世界で一番好きな人
にこっと優しく笑う一ノ瀬くんは、とても病人なんかには見えなかった。



「ごめんなさい。結局日直の仕事まで手伝わせちゃって…」


「いいよいいよ。暇だったし」


「あ、おわびとして教科書持って帰るの手伝おうか?仮にも病人なんだから、重いもの持たない方がいいわ」


「んー大丈夫だよ。課題で必要なものだけ持って帰って、他は学校に置いていくつもりだからそこまで重いってわけじゃないし」


「でも…」



手伝わせてしまったのに、何もお礼をしないなんて申し訳なかった。


だからといっていいお礼の内容もわからず、どうしようかと悩んでいると一ノ瀬くんが「あ」と呟いた。
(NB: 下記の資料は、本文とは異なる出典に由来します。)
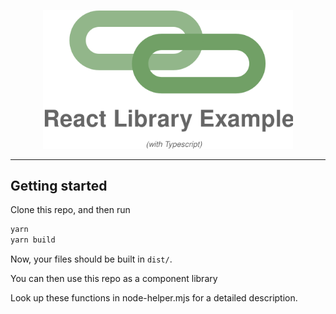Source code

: <p align="center">
  <a href="https://yarnpkg.com/">
    <img alt="Yarn" src="banner.svg" width="400">
  </a>
</p>

---

## Getting started

Clone this repo, and then run

```bash
yarn
yarn build
```

Now, your files should be built in `dist/`.

You can then use this repo as a component library
 

Look up these functions in node-helper.mjs for a detailed description.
「そんなにお礼がしたいなら、明日の放課後保健室来てよ。明日から学校来れるんだけどさ、何かあった時のためにしばらくは保健室登校なんだ。せっかく学校来てるのに誰とも話さず帰宅なんて寂しいでしょ?だから、村井さんが俺の話し相手になってよ」



私に向けられた優しい微笑みに、また胸がドキドキとうるさかった。


もしかしたらこの時にはもう、千春に恋をしていたのかもしれない。



「あ、村井さん!今日掃除当番代わって…」


「ごめんなさい!私、約束があるから!」



終礼が終わると同時に教室を飛び出し、保健室めがけて走る。


別に一ノ瀬くんはどこにも行かないというのに、それでも一分一秒でも早く会いたかった。